But the Democrats had a few problems of their own, such as Rep. Alan B. Mollohan (W.Va.), the ranking Democrat on the ethics committee. Mollohan had fought Republican efforts to completely defang the already weakened committee, but a conservative nonprofit group revealed that he had become rich while serving in Congress, often through real estate deals with beneficiaries of his earmarks.
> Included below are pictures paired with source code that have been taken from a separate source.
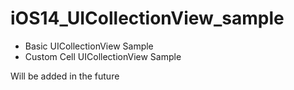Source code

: # iOS14_UICollectionView_sample

- Basic UICollectionView Sample
- Custom Cell UICollectionView Sample

Will be added in the future
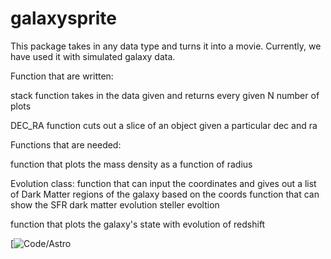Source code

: # galaxysprite

This package takes in any data type and turns it into a movie. Currently, we have used it with simulated galaxy data. 

Function that are written: 

stack function takes in the data given and returns every given N number of plots

DEC_RA function cuts out a slice of an object given a particular dec and ra


Functions that are needed: 

function that plots the mass density as a function of radius 

Evolution class: 
function that can input the coordinates and gives out a list of Dark Matter regions of the galaxy based on the coords
function that can show the SFR 
dark matter evolution 
steller evoltion 

function that plots the galaxy's state with evolution of redshift 

[![Code/Astro](https://img.shields.io/badge/Code_Astro-purple)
Pelosi liked Mollohan, and she thought that he was being targeted by House Speaker J. Dennis Hastert (Ill.) and other Republicans as payback. But the story of Mollohan's millions did not go away, and within days, she asked him to leave the Committee on Standards of Official Conduct, as the House ethics panel is formally known. She wanted to draw a clear distinction between Democrats and Republicans, who had given DeLay and Ney standing ovations long after their ethical problems became clear.
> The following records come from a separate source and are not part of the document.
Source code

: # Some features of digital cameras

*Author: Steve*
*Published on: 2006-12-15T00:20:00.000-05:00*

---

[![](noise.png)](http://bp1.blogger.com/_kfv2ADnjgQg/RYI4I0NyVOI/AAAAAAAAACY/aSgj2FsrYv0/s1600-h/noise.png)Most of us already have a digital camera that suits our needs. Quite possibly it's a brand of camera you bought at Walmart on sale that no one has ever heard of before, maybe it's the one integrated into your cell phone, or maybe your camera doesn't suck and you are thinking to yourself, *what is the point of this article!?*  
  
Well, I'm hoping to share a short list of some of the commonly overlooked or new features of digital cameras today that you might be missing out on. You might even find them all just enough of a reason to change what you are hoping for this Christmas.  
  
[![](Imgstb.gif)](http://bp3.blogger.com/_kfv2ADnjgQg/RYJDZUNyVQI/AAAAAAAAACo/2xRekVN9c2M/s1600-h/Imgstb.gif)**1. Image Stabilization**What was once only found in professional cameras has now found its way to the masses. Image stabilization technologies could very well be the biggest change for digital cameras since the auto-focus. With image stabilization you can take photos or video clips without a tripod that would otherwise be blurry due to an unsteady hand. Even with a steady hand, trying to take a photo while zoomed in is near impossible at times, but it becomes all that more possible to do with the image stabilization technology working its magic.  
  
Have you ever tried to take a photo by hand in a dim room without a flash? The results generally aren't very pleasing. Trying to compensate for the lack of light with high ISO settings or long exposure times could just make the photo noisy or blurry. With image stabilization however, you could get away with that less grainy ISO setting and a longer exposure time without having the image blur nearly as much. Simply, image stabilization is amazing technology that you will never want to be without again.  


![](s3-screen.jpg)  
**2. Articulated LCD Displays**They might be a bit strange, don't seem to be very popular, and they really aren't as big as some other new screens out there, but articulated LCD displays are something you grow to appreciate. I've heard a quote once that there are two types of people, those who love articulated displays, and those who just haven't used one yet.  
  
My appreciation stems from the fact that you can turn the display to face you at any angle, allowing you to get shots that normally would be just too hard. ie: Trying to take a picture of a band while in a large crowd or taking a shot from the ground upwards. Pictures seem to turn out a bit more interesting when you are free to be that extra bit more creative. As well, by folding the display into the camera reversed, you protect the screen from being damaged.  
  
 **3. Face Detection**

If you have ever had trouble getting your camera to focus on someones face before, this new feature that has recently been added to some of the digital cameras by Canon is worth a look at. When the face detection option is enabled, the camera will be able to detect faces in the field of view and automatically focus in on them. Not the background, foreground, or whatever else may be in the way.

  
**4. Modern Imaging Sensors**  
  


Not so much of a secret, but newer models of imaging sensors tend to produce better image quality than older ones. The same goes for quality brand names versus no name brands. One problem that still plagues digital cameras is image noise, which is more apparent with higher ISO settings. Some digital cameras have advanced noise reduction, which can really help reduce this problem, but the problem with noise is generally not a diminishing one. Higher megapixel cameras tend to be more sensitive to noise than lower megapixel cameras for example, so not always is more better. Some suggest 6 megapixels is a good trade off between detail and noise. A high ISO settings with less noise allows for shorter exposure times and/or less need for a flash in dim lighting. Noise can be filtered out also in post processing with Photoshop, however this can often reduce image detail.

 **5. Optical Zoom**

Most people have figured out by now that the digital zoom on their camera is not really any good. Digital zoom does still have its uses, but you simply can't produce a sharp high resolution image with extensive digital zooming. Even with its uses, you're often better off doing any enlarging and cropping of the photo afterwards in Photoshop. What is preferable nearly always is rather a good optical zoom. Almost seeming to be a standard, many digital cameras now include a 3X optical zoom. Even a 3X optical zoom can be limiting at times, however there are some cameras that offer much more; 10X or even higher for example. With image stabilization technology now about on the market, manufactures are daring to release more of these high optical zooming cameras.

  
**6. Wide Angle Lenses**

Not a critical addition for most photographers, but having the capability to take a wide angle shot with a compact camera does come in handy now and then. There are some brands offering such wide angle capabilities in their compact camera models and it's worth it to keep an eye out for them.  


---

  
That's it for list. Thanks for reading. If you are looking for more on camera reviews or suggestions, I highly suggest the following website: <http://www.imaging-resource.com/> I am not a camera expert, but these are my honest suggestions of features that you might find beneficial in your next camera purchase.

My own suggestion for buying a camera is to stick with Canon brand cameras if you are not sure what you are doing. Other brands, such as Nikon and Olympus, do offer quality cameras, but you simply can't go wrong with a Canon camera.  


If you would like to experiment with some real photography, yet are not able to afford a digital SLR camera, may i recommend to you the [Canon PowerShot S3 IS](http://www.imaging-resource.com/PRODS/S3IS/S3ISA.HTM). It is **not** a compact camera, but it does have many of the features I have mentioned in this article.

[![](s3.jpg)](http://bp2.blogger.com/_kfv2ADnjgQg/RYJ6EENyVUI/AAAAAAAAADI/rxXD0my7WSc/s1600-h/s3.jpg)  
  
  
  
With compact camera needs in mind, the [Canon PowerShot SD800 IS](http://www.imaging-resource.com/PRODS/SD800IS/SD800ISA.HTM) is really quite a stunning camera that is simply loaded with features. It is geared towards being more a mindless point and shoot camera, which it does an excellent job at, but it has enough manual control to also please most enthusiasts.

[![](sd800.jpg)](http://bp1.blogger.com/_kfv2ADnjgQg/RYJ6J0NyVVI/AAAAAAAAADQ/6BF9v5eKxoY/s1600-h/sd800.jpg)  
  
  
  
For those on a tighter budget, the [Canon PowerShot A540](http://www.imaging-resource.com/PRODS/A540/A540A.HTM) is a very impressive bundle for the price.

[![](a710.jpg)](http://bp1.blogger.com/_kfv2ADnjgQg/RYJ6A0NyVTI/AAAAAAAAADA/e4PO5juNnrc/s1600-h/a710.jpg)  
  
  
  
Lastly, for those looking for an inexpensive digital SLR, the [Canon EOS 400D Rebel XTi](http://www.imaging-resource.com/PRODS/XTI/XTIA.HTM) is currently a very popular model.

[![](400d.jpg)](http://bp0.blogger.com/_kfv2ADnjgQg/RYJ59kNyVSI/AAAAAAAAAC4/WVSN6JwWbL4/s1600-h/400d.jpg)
Mollohan grudgingly agreed to step aside. "There was no alternative," recalled Murtha, a close friend of Mollohan's and Pelosi's.
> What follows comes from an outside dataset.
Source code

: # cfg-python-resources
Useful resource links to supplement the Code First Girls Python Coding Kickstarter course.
But Pelosi never pressured Mollohan to give up his seat on the House Appropriations Committee. "She would have talked to me if she was even considering it," Murtha said.
Pelosi faced a trickier dilemma with Jefferson, whose former aide had implicated him in a bribery scheme. For months, Pelosi took no action, saying the legal system should run its course. Jefferson was allowed to brief House Democrats about Katrina at a caucus meeting, and he held a campaign fundraiser at Democratic headquarters.
A Harvard Law School graduate who had picked cotton as a boy, Jefferson was Louisiana's first black representative since Reconstruction. And Pelosi was wary of antagonizing the Congressional Black Caucus, one of her party's most influential factions.
But on May 20, 2006, at 7:15 p.m., federal agents raided Jefferson's office on Capitol Hill, the first time that had ever happened to a sitting congressman. And the FBI affidavit justifying the raid revealed the inconvenient $90,000 in the freezer, along with transcripts of a taped conversation that appeared to capture Jefferson soliciting a bribe.